DHL Freight Verimliliği Artırıp Teknolojiye Yatırım Yaparak Değer Yaratmayı Amaçlıyor

 

TÜRKİYE’DE karayolu taşımacılığı alanında 2004 yılından bu yana faaliyet gösteren DHL Freight, tüm Avrupa ülkeleri ve Ortadoğu’ya parsiyel ve komple kara taşımacılık hizmetleri veriyor. Geniş kapsamlı ekipman ve araç sağlama potansiyeline sahip DHL Freight, geçtiğimiz aylarda İkitelli’deki yeni tesislerine taşındı. DHL Freight’in Türkiye ve Ortadoğu’dan Sorumlu Bölge Direktörlüğü’ne 1 Ocak 2009’dan itibaren getirilen Selçuk Boztepe; şirketin ana faaliyetlerini, kara nakliyesinin durumunu ve global krizin etkilerini KargoHaber Dergisi’ne anlattı.

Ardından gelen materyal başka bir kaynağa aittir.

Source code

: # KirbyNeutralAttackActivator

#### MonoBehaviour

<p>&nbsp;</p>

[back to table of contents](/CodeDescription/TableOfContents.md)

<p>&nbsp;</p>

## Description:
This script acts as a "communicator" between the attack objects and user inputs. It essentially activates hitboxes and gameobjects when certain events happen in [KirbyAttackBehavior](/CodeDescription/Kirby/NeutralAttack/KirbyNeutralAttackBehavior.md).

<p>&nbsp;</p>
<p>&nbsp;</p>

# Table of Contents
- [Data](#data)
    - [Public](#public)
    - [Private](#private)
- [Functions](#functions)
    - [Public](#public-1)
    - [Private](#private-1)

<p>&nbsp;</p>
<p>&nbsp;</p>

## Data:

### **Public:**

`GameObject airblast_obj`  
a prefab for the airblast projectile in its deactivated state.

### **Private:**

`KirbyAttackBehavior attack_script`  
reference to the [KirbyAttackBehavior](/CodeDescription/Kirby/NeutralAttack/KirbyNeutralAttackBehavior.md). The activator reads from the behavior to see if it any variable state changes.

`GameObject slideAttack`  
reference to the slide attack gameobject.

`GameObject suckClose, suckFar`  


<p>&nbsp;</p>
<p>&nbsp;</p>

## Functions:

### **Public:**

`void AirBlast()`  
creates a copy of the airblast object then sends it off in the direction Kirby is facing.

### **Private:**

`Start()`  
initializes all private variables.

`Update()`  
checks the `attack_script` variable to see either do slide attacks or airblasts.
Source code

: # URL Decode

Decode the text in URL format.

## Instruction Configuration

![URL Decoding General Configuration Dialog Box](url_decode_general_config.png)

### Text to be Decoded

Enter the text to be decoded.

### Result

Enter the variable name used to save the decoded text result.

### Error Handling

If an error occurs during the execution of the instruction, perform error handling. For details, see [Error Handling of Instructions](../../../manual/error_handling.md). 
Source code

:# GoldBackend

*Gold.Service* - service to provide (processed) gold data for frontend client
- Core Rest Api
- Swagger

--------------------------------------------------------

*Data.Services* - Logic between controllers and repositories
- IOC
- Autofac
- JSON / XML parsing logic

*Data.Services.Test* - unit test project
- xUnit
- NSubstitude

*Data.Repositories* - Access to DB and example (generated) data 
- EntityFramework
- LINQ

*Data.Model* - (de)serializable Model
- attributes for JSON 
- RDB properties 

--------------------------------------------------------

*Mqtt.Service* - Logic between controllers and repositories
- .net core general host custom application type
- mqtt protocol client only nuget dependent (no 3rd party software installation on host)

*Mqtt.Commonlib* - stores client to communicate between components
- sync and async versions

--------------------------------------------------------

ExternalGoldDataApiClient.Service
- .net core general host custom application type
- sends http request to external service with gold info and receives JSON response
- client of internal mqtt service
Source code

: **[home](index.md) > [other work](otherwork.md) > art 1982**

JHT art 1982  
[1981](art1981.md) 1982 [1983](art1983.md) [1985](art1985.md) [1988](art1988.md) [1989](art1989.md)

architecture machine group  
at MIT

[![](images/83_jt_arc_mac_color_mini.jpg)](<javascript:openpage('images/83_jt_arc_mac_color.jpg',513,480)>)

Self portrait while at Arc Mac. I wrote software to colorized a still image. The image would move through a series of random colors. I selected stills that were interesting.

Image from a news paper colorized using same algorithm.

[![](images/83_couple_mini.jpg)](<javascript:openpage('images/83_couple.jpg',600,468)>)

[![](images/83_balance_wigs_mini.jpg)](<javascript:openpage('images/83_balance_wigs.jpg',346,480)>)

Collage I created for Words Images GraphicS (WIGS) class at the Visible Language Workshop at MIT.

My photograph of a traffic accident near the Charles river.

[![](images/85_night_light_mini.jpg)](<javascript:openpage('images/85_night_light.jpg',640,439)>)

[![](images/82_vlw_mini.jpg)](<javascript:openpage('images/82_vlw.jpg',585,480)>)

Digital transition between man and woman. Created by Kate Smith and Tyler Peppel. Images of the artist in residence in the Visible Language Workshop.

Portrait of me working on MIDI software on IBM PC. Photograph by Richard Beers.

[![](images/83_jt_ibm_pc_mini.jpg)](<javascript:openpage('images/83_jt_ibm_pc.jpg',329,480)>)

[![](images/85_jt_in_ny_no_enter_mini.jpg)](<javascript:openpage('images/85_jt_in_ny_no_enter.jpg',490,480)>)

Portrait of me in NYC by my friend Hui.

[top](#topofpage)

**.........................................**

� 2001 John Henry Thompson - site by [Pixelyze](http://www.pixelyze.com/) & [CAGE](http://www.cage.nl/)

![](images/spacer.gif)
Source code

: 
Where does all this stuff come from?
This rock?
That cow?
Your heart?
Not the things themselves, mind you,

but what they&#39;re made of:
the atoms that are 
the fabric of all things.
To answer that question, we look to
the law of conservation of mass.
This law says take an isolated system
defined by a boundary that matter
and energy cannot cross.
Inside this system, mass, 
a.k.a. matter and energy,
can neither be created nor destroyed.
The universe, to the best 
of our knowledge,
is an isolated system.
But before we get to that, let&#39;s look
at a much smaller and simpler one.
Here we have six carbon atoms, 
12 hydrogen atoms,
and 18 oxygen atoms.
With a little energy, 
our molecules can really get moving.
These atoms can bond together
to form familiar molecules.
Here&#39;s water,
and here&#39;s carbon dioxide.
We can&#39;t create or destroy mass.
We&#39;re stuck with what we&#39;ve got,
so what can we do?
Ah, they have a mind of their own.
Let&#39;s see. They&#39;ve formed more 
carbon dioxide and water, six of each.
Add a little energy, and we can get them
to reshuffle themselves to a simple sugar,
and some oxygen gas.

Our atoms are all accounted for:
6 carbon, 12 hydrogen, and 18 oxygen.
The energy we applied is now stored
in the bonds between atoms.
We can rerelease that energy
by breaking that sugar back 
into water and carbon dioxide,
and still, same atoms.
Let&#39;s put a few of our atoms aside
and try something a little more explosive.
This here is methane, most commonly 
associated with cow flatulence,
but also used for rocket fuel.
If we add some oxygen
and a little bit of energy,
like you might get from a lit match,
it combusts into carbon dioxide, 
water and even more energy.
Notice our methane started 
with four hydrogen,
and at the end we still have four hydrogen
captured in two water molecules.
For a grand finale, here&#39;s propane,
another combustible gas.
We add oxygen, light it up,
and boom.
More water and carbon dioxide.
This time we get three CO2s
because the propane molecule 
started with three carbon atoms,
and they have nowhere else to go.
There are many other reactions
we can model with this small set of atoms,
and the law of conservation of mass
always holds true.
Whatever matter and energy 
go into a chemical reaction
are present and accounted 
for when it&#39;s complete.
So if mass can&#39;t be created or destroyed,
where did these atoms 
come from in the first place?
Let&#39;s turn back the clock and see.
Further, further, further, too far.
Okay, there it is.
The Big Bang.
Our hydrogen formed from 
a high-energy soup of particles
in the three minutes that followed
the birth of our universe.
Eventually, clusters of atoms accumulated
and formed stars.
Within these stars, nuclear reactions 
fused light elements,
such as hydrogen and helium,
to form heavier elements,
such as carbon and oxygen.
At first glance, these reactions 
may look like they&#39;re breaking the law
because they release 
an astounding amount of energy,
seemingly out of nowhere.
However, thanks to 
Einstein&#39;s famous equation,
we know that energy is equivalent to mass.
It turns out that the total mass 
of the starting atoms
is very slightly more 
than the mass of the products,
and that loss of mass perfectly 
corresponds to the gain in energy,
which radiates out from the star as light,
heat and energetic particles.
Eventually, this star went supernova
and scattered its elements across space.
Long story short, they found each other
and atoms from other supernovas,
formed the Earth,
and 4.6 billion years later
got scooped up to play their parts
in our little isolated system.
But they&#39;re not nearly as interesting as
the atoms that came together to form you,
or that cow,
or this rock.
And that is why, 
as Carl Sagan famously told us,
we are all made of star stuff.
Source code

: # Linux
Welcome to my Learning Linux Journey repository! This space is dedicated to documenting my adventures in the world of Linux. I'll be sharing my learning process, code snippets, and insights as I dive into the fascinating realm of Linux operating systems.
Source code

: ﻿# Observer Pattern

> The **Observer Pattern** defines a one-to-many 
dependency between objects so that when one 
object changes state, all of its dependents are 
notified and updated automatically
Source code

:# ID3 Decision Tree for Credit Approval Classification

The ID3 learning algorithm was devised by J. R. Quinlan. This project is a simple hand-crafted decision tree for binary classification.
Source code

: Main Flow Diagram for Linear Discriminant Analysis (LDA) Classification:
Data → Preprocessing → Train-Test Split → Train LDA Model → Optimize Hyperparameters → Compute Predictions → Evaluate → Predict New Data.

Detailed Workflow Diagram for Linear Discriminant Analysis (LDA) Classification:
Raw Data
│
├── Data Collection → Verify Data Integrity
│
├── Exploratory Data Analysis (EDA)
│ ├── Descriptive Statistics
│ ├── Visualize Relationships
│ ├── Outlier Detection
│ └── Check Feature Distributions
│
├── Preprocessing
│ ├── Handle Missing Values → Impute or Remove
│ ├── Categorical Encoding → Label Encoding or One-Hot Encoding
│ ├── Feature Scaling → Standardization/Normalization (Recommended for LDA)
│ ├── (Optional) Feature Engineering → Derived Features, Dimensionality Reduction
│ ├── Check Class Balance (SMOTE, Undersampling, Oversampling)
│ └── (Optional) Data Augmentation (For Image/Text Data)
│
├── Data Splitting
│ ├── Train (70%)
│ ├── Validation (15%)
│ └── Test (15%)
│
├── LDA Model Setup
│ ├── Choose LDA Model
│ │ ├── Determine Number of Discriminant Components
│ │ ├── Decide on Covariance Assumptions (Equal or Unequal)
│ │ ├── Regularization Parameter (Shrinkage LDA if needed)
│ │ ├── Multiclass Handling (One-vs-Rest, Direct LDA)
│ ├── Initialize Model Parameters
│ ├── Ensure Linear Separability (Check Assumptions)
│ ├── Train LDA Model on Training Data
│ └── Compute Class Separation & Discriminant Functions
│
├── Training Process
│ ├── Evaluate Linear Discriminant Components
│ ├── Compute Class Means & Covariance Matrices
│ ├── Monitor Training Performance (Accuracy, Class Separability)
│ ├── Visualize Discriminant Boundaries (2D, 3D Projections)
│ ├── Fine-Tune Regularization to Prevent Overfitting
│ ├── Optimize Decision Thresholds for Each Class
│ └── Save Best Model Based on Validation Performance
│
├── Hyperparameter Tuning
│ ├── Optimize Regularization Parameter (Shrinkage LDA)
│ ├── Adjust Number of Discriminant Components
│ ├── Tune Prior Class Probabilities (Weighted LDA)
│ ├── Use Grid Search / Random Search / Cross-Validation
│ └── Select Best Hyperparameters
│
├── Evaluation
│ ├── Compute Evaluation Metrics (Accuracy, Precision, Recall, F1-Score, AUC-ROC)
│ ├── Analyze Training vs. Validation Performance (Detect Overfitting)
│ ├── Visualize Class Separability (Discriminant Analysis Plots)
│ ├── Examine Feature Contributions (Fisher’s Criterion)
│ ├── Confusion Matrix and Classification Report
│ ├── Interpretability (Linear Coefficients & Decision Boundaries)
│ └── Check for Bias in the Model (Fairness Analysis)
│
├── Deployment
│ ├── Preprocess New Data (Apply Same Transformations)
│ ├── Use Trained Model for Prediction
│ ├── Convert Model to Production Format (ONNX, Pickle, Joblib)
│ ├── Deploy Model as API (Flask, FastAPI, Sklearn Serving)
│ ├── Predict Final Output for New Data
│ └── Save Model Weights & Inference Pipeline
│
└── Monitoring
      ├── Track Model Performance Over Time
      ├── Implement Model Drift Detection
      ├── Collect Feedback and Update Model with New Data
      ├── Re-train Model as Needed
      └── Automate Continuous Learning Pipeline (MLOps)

> Sayın Boztepe; DHL Freight’in Türkiye’deki kuruluş yapısından ve amacından bahsedebilir misiniz?

- DHL Freight (DHLF), Türkiye’deki aktivitelerini 2004 yılının sonunda DHL Express çatısı altında organik bir iş ünitesi olarak başlattı ve zaman içerisinde büyümesini kesintisiz olarak sürdürdü. 1 Ocak 2007 tarihinde Deutsche Post Yönetim Kurulu’nun aldığı bir kararla DHL Freight bağımsız, ayrı bir iş ünitesi olarak aktivitelerine, operasyonlarına tüm dünyada devam etmeye başladı. DHLF, DHL’in Türkiye’deki uluslararası kara nakliye ile ilgilenen tek iş ünitesidir. Türkiye’de 2004 yılına kadar DHL Freight Avrupa, acenteleriyle faaliyetlerini yürütüyordu. DHL Express Türkiye ve DHL Freight Avrupa ortak insiyatifi neticesinde ve Türkiye’deki acentelerle olan kontratların bitimiyle aktivitelerine sıfırdan başladı. Kesintisiz olarak büyüyerek şu anda yaklaşık 8 bin treylerlik operasyonu olan, yaklaşık 260 bin tonluk mal elleçleyen ve bunu şu anda 40 kişiyle yürüten bir operasyon haline geldi.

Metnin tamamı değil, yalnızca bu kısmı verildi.